📖 Business
The Third Story
The third story is a method for opening difficult conversations from a neutral observer's perspective rather than from your own version of events. Stone, Patton, and Heen observe that every difficult conversation has at least two stories — yours and theirs — and that opening with your story immediately triggers the other person's defensiveness because your story implicitly positions them as wrong. The third story is the description an impartial observer would give of the situation: "There seems to be a difference in how we each see this." It validates both perspectives as legitimate without endorsing either one, creating a shared space for exploration rather than a courtroom for verdict.
2
Minutes
2
Concepts
+45
XP
1
How It Works
- Your story vs. their story — Your version includes your facts, your interpretations, your emotions. Their version includes their facts, their interpretations, their emotions. Both stories are internally consistent and feel "right" to the person holding them. Starting from either story alienates the person holding the other.

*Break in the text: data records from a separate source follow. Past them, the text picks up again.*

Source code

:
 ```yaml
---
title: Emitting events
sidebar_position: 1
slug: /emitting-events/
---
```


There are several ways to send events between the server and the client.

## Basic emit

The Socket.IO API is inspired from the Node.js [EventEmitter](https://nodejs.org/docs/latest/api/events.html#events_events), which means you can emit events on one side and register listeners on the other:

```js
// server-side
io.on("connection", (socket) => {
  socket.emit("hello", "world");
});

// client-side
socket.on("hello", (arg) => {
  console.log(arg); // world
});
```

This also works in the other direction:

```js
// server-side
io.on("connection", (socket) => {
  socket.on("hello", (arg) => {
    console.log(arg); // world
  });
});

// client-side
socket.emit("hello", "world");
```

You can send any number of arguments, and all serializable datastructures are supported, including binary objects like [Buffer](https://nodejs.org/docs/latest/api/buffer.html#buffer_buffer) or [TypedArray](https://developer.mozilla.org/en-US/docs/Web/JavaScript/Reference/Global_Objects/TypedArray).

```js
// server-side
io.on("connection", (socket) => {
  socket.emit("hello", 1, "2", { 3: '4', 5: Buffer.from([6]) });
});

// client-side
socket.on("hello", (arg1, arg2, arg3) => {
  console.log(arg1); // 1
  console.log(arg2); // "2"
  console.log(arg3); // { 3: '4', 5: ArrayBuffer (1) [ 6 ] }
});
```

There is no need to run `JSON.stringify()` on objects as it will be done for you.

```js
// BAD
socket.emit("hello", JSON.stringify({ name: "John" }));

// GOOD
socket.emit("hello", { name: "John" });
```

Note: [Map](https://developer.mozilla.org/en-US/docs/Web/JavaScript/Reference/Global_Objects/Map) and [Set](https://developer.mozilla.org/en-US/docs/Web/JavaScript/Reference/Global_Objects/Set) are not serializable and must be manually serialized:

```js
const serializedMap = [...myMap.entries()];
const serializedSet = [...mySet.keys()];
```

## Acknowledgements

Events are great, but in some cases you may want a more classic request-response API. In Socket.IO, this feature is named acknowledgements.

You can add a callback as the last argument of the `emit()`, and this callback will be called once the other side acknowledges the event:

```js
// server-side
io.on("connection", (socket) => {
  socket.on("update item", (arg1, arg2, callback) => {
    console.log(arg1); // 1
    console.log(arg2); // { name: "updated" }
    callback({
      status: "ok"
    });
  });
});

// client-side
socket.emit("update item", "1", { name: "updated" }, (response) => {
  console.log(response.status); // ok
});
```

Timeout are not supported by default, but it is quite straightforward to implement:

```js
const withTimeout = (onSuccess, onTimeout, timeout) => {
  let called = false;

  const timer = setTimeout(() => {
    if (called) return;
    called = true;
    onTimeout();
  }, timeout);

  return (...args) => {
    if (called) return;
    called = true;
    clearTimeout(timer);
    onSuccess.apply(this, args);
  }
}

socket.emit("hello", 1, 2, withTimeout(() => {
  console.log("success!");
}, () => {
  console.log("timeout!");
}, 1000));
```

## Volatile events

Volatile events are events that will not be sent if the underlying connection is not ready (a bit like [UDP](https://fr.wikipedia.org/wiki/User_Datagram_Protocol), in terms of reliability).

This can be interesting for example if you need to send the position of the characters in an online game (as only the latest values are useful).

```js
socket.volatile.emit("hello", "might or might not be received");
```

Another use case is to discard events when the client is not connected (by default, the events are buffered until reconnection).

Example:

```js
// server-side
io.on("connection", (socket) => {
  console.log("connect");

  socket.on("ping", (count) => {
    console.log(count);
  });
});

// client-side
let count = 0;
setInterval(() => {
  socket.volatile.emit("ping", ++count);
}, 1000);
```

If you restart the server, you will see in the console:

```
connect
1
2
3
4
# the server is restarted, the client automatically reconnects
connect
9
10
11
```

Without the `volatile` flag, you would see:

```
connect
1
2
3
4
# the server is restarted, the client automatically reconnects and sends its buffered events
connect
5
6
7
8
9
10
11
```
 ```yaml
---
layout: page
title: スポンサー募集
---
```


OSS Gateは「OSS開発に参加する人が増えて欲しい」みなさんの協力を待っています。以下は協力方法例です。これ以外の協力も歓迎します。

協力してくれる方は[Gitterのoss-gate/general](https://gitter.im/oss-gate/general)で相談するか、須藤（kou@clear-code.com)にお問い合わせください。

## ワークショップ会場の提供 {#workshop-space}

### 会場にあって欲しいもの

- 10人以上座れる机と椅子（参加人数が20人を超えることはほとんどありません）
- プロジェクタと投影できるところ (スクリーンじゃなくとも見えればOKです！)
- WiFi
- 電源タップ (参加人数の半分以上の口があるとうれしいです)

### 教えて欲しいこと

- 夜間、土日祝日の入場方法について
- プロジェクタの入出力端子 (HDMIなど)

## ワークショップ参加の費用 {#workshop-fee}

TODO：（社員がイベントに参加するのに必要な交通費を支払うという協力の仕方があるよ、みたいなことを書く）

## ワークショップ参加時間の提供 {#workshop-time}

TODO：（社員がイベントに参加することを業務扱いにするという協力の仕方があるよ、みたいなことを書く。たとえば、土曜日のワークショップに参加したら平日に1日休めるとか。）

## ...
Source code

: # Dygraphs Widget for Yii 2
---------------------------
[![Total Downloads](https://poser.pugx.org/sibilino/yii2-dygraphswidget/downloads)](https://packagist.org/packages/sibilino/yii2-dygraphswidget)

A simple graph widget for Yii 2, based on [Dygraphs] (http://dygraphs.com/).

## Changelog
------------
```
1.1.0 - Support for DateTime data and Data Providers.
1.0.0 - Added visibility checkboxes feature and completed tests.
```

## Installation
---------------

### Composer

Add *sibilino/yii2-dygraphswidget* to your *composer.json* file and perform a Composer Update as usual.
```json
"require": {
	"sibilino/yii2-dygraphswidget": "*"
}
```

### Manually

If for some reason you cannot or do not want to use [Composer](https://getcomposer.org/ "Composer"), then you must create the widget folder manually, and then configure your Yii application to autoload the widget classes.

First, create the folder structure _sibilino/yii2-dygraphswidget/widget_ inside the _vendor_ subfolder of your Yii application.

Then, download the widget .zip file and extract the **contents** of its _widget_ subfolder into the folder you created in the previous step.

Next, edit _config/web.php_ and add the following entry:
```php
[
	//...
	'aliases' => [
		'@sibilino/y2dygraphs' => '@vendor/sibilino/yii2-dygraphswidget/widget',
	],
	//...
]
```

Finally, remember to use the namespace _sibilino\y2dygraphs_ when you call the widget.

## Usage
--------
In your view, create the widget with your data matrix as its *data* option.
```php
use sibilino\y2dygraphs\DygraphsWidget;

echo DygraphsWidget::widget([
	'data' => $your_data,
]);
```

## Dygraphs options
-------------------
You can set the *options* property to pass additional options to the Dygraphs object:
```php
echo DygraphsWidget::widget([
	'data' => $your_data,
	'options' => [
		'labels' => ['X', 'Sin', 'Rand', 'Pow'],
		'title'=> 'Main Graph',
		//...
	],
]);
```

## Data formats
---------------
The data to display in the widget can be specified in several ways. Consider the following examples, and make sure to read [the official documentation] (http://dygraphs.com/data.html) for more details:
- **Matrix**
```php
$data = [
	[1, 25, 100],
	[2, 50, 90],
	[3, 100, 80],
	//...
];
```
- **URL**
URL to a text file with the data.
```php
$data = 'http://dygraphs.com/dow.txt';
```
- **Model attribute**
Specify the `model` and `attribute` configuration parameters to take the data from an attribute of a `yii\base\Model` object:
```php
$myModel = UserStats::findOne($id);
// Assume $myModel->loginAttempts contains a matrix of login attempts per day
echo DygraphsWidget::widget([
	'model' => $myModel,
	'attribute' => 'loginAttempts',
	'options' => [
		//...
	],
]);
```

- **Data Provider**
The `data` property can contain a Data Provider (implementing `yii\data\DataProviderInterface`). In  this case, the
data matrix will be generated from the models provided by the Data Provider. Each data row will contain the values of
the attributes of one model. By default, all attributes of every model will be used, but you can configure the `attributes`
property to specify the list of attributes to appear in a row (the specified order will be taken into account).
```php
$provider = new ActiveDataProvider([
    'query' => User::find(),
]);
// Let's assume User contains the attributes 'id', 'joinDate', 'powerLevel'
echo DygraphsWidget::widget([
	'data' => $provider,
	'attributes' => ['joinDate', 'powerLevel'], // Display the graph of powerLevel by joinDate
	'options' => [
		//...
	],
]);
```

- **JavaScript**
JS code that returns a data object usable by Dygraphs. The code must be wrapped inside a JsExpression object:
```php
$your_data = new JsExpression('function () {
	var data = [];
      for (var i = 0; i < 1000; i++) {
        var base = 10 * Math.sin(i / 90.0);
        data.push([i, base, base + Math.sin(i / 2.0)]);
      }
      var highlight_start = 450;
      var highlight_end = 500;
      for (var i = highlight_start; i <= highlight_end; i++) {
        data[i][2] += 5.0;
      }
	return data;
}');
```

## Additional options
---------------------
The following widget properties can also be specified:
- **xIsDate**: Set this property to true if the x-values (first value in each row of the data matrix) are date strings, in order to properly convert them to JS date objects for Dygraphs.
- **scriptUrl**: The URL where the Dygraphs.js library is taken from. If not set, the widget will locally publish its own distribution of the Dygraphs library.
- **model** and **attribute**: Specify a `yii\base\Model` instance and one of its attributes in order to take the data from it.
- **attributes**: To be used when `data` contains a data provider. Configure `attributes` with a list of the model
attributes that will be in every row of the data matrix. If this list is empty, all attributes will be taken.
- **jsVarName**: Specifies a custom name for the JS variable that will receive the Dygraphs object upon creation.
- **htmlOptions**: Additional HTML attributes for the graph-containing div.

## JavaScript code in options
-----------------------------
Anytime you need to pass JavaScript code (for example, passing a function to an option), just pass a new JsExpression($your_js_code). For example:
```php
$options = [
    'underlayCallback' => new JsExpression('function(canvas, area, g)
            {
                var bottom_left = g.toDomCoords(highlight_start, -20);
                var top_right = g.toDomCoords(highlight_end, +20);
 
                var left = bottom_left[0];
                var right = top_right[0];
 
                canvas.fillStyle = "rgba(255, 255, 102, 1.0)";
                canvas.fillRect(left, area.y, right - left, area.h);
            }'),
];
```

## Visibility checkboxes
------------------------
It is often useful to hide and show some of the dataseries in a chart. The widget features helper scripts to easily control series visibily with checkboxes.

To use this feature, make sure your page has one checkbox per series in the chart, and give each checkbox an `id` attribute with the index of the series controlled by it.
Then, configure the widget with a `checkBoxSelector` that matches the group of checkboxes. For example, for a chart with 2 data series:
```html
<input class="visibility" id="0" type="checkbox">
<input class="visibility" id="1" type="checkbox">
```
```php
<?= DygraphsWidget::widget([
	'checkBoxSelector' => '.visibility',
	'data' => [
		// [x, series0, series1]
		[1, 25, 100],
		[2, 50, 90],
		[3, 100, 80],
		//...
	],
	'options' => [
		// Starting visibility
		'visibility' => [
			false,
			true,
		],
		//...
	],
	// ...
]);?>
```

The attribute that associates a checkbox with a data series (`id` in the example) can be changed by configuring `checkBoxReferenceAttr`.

- The neutral description — A third story describes the gap between the two stories without taking sides. "We seem to have different understandings of what was agreed," not "You didn't do what you promised." The neutral description acknowledges that a legitimate difference exists.
- Invitation, not accusation — The third story opens with an invitation to explore: "I'd like to understand how you see this so we can figure out what happened together." This positions both parties as co-investigators rather than adversaries.
- Lowering the temperature — Third-story openings reduce the emotional intensity of the first sixty seconds — the critical window that often determines whether a conversation will be productive or defensive. By not triggering fight-or-flight immediately, you create conditions for genuine listening.
- Progression from third story — After opening from the third story, the conversation follows a deliberate path: understand their story first (listen), then share your story (express), then problem-solve together. The third story is the entry point, not the entire conversation.